If you use process-based threading in python with a library like multi-processing, python will instantiate many processes for you. This is common thing to do in python for a task like data processing.

Let’s consider the below example. When you run this in the background it will produce 8 processes:

from multiprocessing import Pool
from time import sleep

def f(x):
    sleep(1000) # simulate some computation
    return x*x

if __name__ == '__main__':
    with Pool(8) as p:
        print(p.map(f, range(8)))

$ python train_multi.py &

After a few seconds, calling the command ps will yield something like this:

PID TTY           TIME CMD
 3982 ttys002    0:00.09 ...MacOS/Python train_multi.py
 4219 ttys002    0:00.00 ...MacOS/Python train_multi.py
 4220 ttys002    0:00.00 ...MacOS/Python train_multi.py
 4221 ttys002    0:00.00 ...MacOS/Python train_multi.py
 4222 ttys002    0:00.00 ...MacOS/Python train_multi.py
 4223 ttys002    0:00.00 ...MacOS/Python train_multi.py
 4224 ttys002    0:00.00 ...MacOS/Python train_multi.py
 4225 ttys002    0:00.00 ...MacOS/Python train_multi.py
 4226 ttys002    0:00.00 ...MacOS/Python train_multi.py

You can find all processes with the file train_multi.py with the pkill command and the -f flag:

See Parent / Child Processes (pstree)

pstree is also a helpful utility to see parent/child relationships between processes.
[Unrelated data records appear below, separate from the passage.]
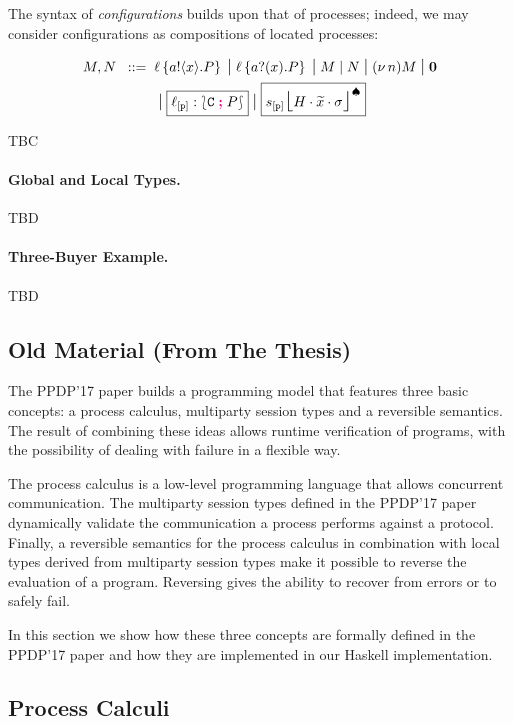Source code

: \documentclass[runningheads,plain]{llncs}
\begin{document}
The syntax of \emph{configurations} builds upon that of processes; indeed, we may consider configurations as compositions of located processes:

\begin{align*}
M,N		 \bnfis &
\myloc{\loc}{\bout{a}{x}{P}}
\sbnfbar 
\myloc{\loc}{\binp{a}{x}{P}}
\sbnfbar 
M \Par N 
\sbnfbar 
\news{n} M
\sbnfbar 
\inact 
\\
& \sbnfbar 
\rtsyn{\np{\ep{\loc}{\p}}{\conf{\stack C}{P}}} %
\sbnfbar 
\rtsyn{\monig{\ep{s}{\p}}{H}{\mytilde{x}}{\store}}  %
\end{align*}

TBC

\paragraph{Global and Local Types.}
TBD

\paragraph{Three-Buyer Example.}
TBD

\subsection{Old Material (From The Thesis)}
The PPDP'17 paper builds a programming model that features three basic
concepts: a process calculus, multiparty session types and a reversible
semantics. The result of combining these ideas allows runtime
verification of programs, with the possibility of dealing with failure
in a flexible way.

The process calculus is a low-level programming language that allows
concurrent communication. The multiparty session types defined in the
PPDP'17 paper dynamically validate the communication a process performs
against a protocol. Finally, a reversible semantics for the process
calculus in combination with local types derived from multiparty session
types make it possible to reverse the evaluation of a program. Reversing
gives the ability to recover from errors or to safely fail.

In this section we show how these three concepts are formally defined in
the PPDP'17 paper and how they are implemented in our Haskell
implementation.

\subsection{Process Calculi}\label{process-calculi}
\end{document}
You can install pstree on a mac with brew install pstree

In the above example, there are 8 sub-processes created by one python process. Running the command

$ pstree -s train_multi.py

Will show the process hierarchy. The -s flag allows you to filter parents and descendants of processes containing a string in their command. In the below example, PID 41592 will kill all the 8 child processes seen below

Killing Process Options

Reminder: view processes with ps or top To show processes from all users ps aux

  • To restart pid 6996 kill -1 6996

  • kill pid 6996 kill -9 6996

You can kill processes by name (which is also usually listed as the command that started the processes). killall will search for the string int he relevant process.

Bringing processes back into the foreground

Reminder you put processes in the background with & example is myscript.sh &

You can move processes back into the foreground with fg

fg 1234 brings process 1234 back into the foreground.

Bundling & Archiving Files (tar)

You commonly want to package a bunch of files together, such as a collection of photos or CSVs, and optionally compress these with its directory structure intact. A common tool for this is tar . This is how you would bundle and compress a directory of CSV files:

Sending An Archive To A Remote Machine

It is often the case you want to send data to a remote machine. The below command creates a directory called data , compresses all files in a local folder named csv_data , with the exception of the sub-directory csv_data/intermediate_files without creating any temporary files locally:

Optionally, create the directory on the remote machine:

Then, stream the archive directly to remote. Note that providing a — instead of a destination filename allows tar to write to a stream (stdout) that can be sent directly to the remote server.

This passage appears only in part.